Worries over brimming inventories and a looming refined products glut were overweighed by some 2.5 million barrels of daily production that have been taken off the market due to the supply disruptions in Canada and elsewhere resulted in rise of global oil prices for again on Tuesday.
International Brent crude futures LCOc1 were up 47 cents, or 1 percent, from their last settlement as they traded around the $44 per barrel mark on Tuesday continuing their upward trend.
Held back more than Brent by record U.S. oil stocks, U.S. crude futures CLc1 were trading at $43.65 per barrel, up 21 cents.
Canadian officials said that almost 90 percent of buildings in the oil sands town of Fort McMurray were saved after the officials were able to got their first glimpse of Fort McMurray since a wildfire erupted and knocked out vast amounts of crude production there.
While evacuees need to leave production plants before staff can return, producers expect shutdowns of several weeks as facilities like pipelines that were close to the fires need to be inspected despite the improving conditions.
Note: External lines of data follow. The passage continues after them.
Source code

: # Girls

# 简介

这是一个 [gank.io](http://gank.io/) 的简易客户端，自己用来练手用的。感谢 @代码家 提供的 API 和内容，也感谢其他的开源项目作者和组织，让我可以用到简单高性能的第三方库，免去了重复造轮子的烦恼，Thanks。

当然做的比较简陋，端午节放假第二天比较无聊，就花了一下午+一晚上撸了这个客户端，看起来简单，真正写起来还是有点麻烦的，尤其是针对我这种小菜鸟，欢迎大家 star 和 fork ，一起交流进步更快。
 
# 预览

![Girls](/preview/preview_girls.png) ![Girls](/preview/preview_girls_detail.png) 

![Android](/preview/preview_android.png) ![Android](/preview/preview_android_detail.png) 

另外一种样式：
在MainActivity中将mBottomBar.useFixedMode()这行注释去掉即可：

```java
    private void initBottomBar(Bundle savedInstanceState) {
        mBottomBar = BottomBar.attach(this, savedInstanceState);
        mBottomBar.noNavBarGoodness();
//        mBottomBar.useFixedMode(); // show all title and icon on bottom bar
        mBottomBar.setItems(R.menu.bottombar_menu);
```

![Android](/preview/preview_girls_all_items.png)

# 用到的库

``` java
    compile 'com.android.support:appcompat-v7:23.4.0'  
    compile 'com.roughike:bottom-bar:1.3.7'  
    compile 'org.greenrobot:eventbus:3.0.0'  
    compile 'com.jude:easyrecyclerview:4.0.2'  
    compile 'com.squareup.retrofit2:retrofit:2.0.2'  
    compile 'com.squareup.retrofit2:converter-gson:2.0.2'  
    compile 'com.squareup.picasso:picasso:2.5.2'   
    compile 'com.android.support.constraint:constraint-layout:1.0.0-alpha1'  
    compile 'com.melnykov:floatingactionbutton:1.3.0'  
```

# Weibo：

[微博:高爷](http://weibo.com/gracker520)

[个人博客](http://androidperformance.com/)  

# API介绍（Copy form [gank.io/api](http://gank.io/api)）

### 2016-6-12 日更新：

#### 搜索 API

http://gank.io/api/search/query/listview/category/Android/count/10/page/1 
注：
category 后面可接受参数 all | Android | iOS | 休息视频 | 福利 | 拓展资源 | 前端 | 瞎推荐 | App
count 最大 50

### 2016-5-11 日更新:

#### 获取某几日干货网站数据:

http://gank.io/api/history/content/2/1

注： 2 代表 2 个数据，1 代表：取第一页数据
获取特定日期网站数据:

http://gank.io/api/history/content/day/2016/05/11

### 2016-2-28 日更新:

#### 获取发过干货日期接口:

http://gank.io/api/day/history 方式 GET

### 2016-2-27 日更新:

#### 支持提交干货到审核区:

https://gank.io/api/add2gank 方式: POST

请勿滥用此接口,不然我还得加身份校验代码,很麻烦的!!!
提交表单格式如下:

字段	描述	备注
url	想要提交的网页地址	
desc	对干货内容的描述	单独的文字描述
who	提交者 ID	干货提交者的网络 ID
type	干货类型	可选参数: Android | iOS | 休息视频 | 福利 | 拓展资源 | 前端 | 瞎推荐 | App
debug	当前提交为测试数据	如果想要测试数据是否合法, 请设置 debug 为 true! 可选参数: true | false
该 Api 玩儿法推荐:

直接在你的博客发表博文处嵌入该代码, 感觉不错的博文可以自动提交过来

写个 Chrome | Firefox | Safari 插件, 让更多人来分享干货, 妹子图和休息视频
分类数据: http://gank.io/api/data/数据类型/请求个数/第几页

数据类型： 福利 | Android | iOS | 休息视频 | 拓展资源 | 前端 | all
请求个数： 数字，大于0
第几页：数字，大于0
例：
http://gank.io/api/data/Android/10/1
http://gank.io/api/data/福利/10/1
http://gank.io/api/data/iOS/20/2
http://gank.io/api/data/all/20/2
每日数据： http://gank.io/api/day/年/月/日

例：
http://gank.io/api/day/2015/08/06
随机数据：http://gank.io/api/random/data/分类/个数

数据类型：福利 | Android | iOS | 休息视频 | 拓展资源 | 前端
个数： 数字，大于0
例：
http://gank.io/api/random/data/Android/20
Global disruptions have been pushed to more than 2.5 million bpd since the beginning of the year due to the outages in Canada which consultancy Energy Aspects said now totaled 1.6 million barrels per day (bpd). A glut that emerged in mid-2014 and pulled down prices by around 70 percent before a recovery started early this year have at least been temporarily wiped out by this outage from Canada of oil supply.
While BMI Research said that production in Asia would fall by 4.9 percent in 2016, equivalent to 331,500 bpd, Goldman Sachs said it expected a decline in U.S. oil production by 650,000 bpd this year. Production in Latin America and Africa is also stalling.
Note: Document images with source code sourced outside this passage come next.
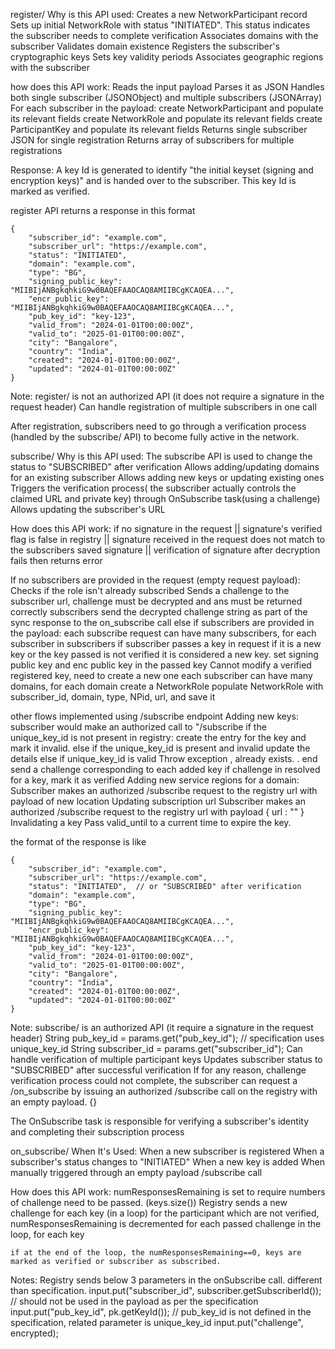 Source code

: register/
Why is this API used:
    Creates a new NetworkParticipant record
    Sets up initial NetworkRole with status "INITIATED". This status indicates the subscriber needs to complete verification
    Associates domains with the subscriber
    Validates domain existence
    Registers the subscriber's cryptographic keys
    Sets key validity periods
    Associates geographic regions with the subscriber

how does this API work:
    Reads the input payload
    Parses it as JSON
    Handles both single subscriber (JSONObject) and multiple subscribers (JSONArray)
    For each subscriber in the payload:
        create NetworkParticipant and populate its relevant fields
        create NetworkRole and populate its relevant fields
        create ParticipantKey and populate its relevant fields
    Returns single subscriber JSON for single registration
    Returns array of subscribers for multiple registrations

Response: A key Id is generated to identify "the initial keyset (signing and encryption keys)" and is handed over to the subscriber. This key Id is marked as verified.

register API returns a response in this format

```
{
    "subscriber_id": "example.com",
    "subscriber_url": "https://example.com",
    "status": "INITIATED",
    "domain": "example.com",
    "type": "BG",
    "signing_public_key": "MIIBIjANBgkqhkiG9w0BAQEFAAOCAQ8AMIIBCgKCAQEA...",
    "encr_public_key": "MIIBIjANBgkqhkiG9w0BAQEFAAOCAQ8AMIIBCgKCAQEA...",
    "pub_key_id": "key-123",
    "valid_from": "2024-01-01T00:00:00Z",
    "valid_to": "2025-01-01T00:00:00Z",
    "city": "Bangalore",
    "country": "India",
    "created": "2024-01-01T00:00:00Z",
    "updated": "2024-01-01T00:00:00Z"
}
```

Note: 
    register/ is not an authorized API (it does not require a signature in the request header)
    Can handle registration of multiple subscribers in one call

After registration, subscribers need to go through a verification process (handled by the subscribe/ API) to become fully active in the network.

subscribe/
Why is this API used:
    The subscribe API is used to change the status to "SUBSCRIBED" after verification
    Allows adding/updating domains for an existing subscriber
    Allows adding new keys or updating existing ones
    Triggers the verification process( the subscriber actually controls the claimed URL and private key) through OnSubscribe task(using a challenge)
    Allows updating the subscriber's URL

How does this API work:
if 
    no signature in the request ||
    signature's verified flag is false in registry ||
    signature received in the request does not match to the subscribers saved signature ||
    verification of signature after decryption fails
then
    returns error

If no subscribers are provided in the request (empty request payload):
    Checks if the role isn't already subscribed
    Sends a challenge to the subscriber url, challenge must be decrypted and ans must be returned correctly
    subscribers send the decrypted challenge string as part of the sync response to the on_subscribe call
else if subscribers are provided in the payload:
    each subscribe request can have many subscribers, for each subscriber in subscribers
        if subscriber passes a key in request
            if it is a new key or the key passed is not verified
                it is considered a new key.
        set signing public key and enc public key in the passed key
        Cannot modify a verified registered key, need to create a new one
        each subscriber can have many domains, for each domain
            create a NetworkRole
            populate NetworkRole with subscriber_id, domain, type, NPid, url, and save it

other flows implemented using /subscribe endpoint
    Adding new keys:
        subscriber would make an authorized call to "/subscribe 
        if the  unique_key_id is not present in registry:
            create the entry for the key and mark it invalid.
        else if the unique_key_id is present and invalid 
            update the details 
        else if unique_key_id  is valid
            Throw exception , already exists. .
        end
        send a challenge corresponding to each added key
        if challenge in resolved for a key, mark it as verified
    Adding new service regions for a domain:
        Subscriber makes an authorized /subscribe request to the registry url with payload of new location
    Updating subscription url
        Subscriber makes an authorized /subscribe request to the registry url with payload { url : "" }
    Invalidating a key
        Pass valid_until to a current  time to expire the key. 

the format of the response is like
```
{
    "subscriber_id": "example.com",
    "subscriber_url": "https://example.com",
    "status": "INITIATED",  // or "SUBSCRIBED" after verification
    "domain": "example.com",
    "type": "BG",
    "signing_public_key": "MIIBIjANBgkqhkiG9w0BAQEFAAOCAQ8AMIIBCgKCAQEA...",
    "encr_public_key": "MIIBIjANBgkqhkiG9w0BAQEFAAOCAQ8AMIIBCgKCAQEA...",
    "pub_key_id": "key-123",
    "valid_from": "2024-01-01T00:00:00Z",
    "valid_to": "2025-01-01T00:00:00Z",
    "city": "Bangalore",
    "country": "India",
    "created": "2024-01-01T00:00:00Z",
    "updated": "2024-01-01T00:00:00Z"
}
```

Note: 
    subscribe/ is an authorized API (it require a signature in the request header)
    String pub_key_id = params.get("pub_key_id"); // specification uses unique_key_id
    String subscriber_id = params.get("subscriber_id");
    Can handle verification of multiple participant keys
    Updates subscriber status to "SUBSCRIBED" after successful verification
    If for any reason, challenge verification process could not complete, the subscriber can request a /on_subscribe by issuing an authorized /subscribe call on the registry with an empty payload. {}


The OnSubscribe task is responsible for verifying a subscriber's identity and completing their subscription process

on_subscribe/
When It's Used:
    When a new subscriber is registered
    When a subscriber's status changes to "INITIATED"
    When a new key is added
    When manually triggered through an empty payload /subscribe call

How does this API work:
    numResponsesRemaining is set to require numbers of challenge need to be passed. (keys.size())
    Registry sends a new challenge for each key (in a loop) for the participant which are not verified,  
        numResponsesRemaining is decremented for each passed challenge in the loop, for each key

    if at the end of the loop, the numResponsesRemaining==0, keys are marked as verified or subscriber as subscribed.

Notes:
    Registry sends below 3 parameters in the onSubscribe call. different than specification.
        input.put("subscriber_id", subscriber.getSubscriberId()); // should not be used in the payload as per the specification
        input.put("pub_key_id", pk.getKeyId()); // pub_key_id is not defined in the specification, related parameter is unique_key_id
        input.put("challenge", encrypted);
Due to concerns about more than ample U.S. inventories, which are expected to hit records even with the disruptions in Canada, U.S. crude and Brent are down 2.3 percent and 2.8 percent respectively since last week's close despite the output reductions.
"Despite some significant supply disruptions, most notably in Canada, ongoing bearish fundamentals precipitated a modest retracement in prices," Societe Generale said in a weekly note to clients.
With crude inventories expected to have built by 500,000 barrels to a record above 543 million barrels, a Reuters poll showed that the U.S. commercial crude stockpiles have likely risen for a fifth straight week.
A balanced market with plentiful stocks might be reflected by a $40-$50 per barrel price range, said some traders.
Threatening to overwhelm demand despite the coming U.S. summer driving season, refiners have produced large volumes of gasoline and diesel with plenty of crude available.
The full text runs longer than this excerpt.